Une réflexion collégiale et une approche expérimentale de solutions prenant en compte l’histoire des dioramas, leur signification, leurs objectifs didactiques s’imposaient donc. Il fallait recenser les solutions techniques existantes et en imaginer d’autres, adaptées à chaque cas de figure. Cette opération fut menée avec, entre autres, Patricia Dal Pra, restauratrice textile et Carmen Lucini, ingénieur textile, spécialisée en histoire des textiles et mannequinage, leurs assistants, des restaurateurs et l’équipe de conservation du musée.

Copies d'évocation

Diorama. Un exemple de copie d'évocation
Robe de la "Dame à l'allumette" : un exemple de copie d'évocation, réalisée à partir des patrons des pièces originelles. © Sébastien Normand, Cd13 – Coll. Museon Arlaten-musée de Provence
Robe de la "Dame à l'allumette" : un exemple de copie d'évocation, réalisée à partir des patrons des pièces originelles. © Sébastien Normand, Cd13 – Coll. Museon Arlaten-musée de Provence

Les premiers échanges étayés sur la documentation réunie et les constats d’état ont permis de s’orienter vers la conservation/restauration d’une «image», celle que constitue chacun des dioramas réalisés par Frédéric Mistral et ses collaborateurs. «Une image de la tradition» devenue aussi patrimoine dans le regard de générations de provençaux jusqu’à générer une véritable tradition orale. L’illusion visuelle que procurait cet ensemble à l’origine a donc été considérée comme l’un des repères essentiels dans les interventions envisagées qui ne pouvaient qu’être atypiques, adaptées et réversibles.

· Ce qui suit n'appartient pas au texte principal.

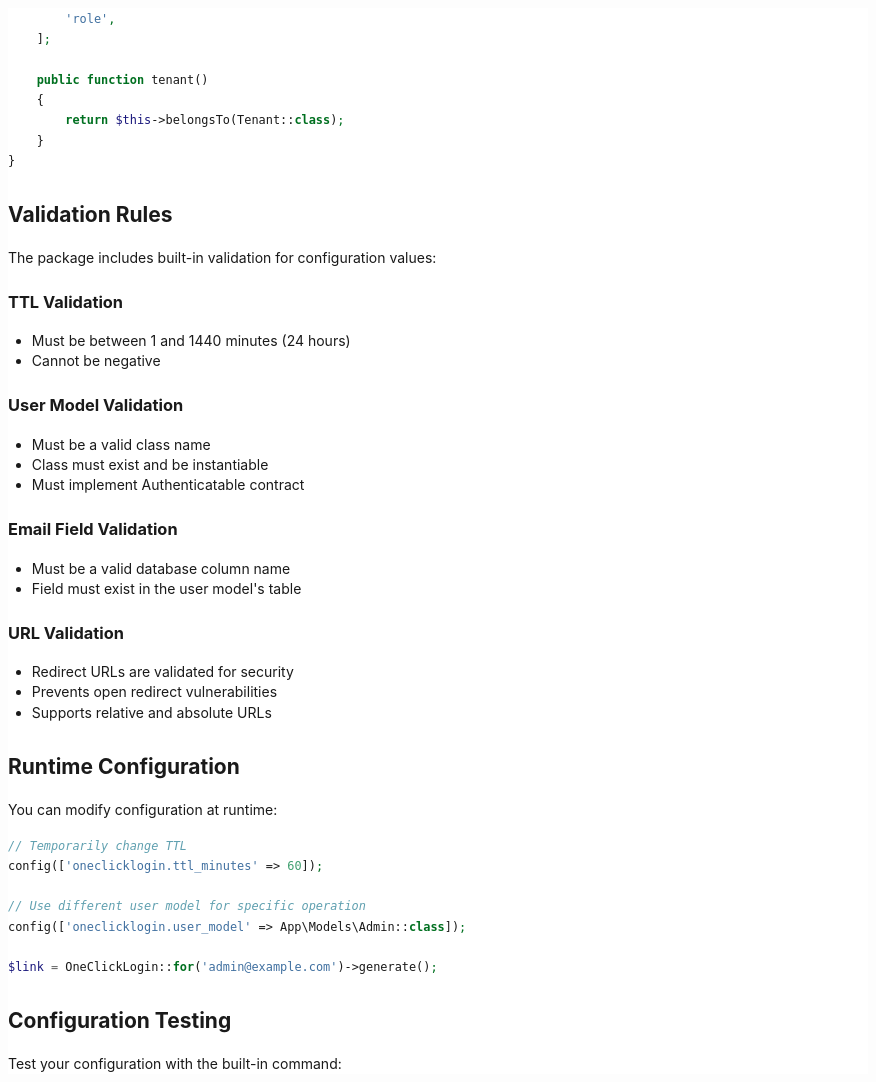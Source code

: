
 ```php
        'role',
    ];
    
    public function tenant()
    {
        return $this->belongsTo(Tenant::class);
    }
}
```

## Validation Rules

The package includes built-in validation for configuration values:

### TTL Validation
- Must be between 1 and 1440 minutes (24 hours)
- Cannot be negative

### User Model Validation
- Must be a valid class name
- Class must exist and be instantiable
- Must implement Authenticatable contract

### Email Field Validation
- Must be a valid database column name
- Field must exist in the user model's table

### URL Validation
- Redirect URLs are validated for security
- Prevents open redirect vulnerabilities
- Supports relative and absolute URLs

## Runtime Configuration

You can modify configuration at runtime:

```php
// Temporarily change TTL
config(['oneclicklogin.ttl_minutes' => 60]);

// Use different user model for specific operation
config(['oneclicklogin.user_model' => App\Models\Admin::class]);

$link = OneClickLogin::for('admin@example.com')->generate();
```

## Configuration Testing

Test your configuration with the built-in command:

Lorsque les vêtements confectionnés entre 1897 et 1909 pour les deux dioramas principaux ainsi que ceux réunis dans les collections étaient trop détériorés ou trop fragiles pour être à nouveau présentés, ils ont été déposés, dépoussiérés, conditionnés selon les principes de la conservation préventive. Conservés en tant que patrimoine textile, ils ont aussi fait l’objet d’un relevé réalisé par des professionnels de la haute couture, et sont remplacés par des «copies d’évocation», selon le terme de Carmen Lucini, réalisées à partir des patrons des pièces originelles.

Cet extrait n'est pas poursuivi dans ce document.